INFORMATION GIVEN below:

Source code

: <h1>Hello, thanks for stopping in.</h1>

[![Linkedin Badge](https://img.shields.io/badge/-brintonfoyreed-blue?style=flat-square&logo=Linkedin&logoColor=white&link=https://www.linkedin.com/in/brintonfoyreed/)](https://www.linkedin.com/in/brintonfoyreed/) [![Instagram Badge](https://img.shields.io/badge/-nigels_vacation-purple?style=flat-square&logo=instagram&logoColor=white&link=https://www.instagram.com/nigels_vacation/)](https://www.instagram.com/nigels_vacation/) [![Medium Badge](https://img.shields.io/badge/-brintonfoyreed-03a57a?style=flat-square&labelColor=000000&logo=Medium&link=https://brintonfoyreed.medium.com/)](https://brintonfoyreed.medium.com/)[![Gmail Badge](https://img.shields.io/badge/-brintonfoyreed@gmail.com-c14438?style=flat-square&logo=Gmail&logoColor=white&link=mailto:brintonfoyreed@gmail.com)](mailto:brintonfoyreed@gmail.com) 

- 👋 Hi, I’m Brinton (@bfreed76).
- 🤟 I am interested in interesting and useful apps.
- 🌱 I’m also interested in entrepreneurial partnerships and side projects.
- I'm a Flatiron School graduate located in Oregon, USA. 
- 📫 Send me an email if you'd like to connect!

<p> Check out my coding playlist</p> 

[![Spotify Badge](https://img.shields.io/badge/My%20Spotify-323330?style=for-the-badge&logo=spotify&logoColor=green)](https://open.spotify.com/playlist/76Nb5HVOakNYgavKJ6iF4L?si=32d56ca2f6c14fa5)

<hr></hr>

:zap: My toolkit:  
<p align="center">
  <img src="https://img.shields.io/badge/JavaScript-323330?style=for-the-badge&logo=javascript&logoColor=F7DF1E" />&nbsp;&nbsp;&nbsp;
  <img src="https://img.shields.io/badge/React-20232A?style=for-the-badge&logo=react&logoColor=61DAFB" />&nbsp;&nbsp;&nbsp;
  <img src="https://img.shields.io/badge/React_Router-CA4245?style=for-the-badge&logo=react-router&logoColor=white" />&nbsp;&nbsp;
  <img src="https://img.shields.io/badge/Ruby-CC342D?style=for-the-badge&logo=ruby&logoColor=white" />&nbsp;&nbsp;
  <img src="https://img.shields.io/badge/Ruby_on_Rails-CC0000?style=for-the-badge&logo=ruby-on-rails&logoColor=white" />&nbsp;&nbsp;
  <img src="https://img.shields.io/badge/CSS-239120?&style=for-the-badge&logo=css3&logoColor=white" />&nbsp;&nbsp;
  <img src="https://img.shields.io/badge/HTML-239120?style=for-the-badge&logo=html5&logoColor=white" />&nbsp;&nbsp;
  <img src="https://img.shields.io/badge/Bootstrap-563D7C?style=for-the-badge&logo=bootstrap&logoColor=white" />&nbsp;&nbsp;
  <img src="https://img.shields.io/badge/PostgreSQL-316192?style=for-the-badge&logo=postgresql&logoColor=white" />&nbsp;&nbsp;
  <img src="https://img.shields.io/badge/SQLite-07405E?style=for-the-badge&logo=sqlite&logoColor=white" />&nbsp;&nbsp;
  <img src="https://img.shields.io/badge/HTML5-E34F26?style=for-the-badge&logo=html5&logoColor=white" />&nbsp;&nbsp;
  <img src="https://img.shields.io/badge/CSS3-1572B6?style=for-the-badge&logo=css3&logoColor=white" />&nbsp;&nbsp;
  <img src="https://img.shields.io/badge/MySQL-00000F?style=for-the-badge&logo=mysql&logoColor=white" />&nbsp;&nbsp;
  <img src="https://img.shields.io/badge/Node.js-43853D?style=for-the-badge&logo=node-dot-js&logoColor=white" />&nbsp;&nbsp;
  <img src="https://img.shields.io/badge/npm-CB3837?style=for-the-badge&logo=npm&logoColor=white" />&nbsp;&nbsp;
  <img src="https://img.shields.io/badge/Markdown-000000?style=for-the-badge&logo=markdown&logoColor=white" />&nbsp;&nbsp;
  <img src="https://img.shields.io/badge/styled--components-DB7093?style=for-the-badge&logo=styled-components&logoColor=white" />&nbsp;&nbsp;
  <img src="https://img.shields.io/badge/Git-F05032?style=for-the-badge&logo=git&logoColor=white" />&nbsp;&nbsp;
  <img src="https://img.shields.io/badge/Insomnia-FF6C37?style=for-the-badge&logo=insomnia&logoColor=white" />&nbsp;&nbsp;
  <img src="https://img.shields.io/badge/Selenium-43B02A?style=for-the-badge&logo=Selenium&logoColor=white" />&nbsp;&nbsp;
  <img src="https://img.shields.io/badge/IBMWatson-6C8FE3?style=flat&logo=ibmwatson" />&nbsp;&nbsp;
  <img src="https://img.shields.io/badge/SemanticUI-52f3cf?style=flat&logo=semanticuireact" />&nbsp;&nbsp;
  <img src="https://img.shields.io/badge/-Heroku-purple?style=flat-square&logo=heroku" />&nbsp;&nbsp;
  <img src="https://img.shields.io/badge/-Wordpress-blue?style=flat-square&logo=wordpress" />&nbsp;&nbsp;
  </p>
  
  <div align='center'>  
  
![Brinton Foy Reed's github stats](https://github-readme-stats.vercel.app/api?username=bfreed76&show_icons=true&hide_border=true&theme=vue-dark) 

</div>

End of INFORMATION GIVEN.

WORK REQUIRED: Take the lines from the start of the records through the line holding "- I'm a Flatiron", both included, and please print them exactly, with nothing else.

RESULT OF THE TASK:
Source code

: <h1>Hello, thanks for stopping in.</h1>

[![Linkedin Badge](https://img.shields.io/badge/-brintonfoyreed-blue?style=flat-square&logo=Linkedin&logoColor=white&link=https://www.linkedin.com/in/brintonfoyreed/)](https://www.linkedin.com/in/brintonfoyreed/) [![Instagram Badge](https://img.shields.io/badge/-nigels_vacation-purple?style=flat-square&logo=instagram&logoColor=white&link=https://www.instagram.com/nigels_vacation/)](https://www.instagram.com/nigels_vacation/) [![Medium Badge](https://img.shields.io/badge/-brintonfoyreed-03a57a?style=flat-square&labelColor=000000&logo=Medium&link=https://brintonfoyreed.medium.com/)](https://brintonfoyreed.medium.com/)[![Gmail Badge](https://img.shields.io/badge/-brintonfoyreed@gmail.com-c14438?style=flat-square&logo=Gmail&logoColor=white&link=mailto:brintonfoyreed@gmail.com)](mailto:brintonfoyreed@gmail.com) 

- 👋 Hi, I’m Brinton (@bfreed76).
- 🤟 I am interested in interesting and useful apps.
- 🌱 I’m also interested in entrepreneurial partnerships and side projects.
- I'm a Flatiron School graduate located in Oregon, USA. 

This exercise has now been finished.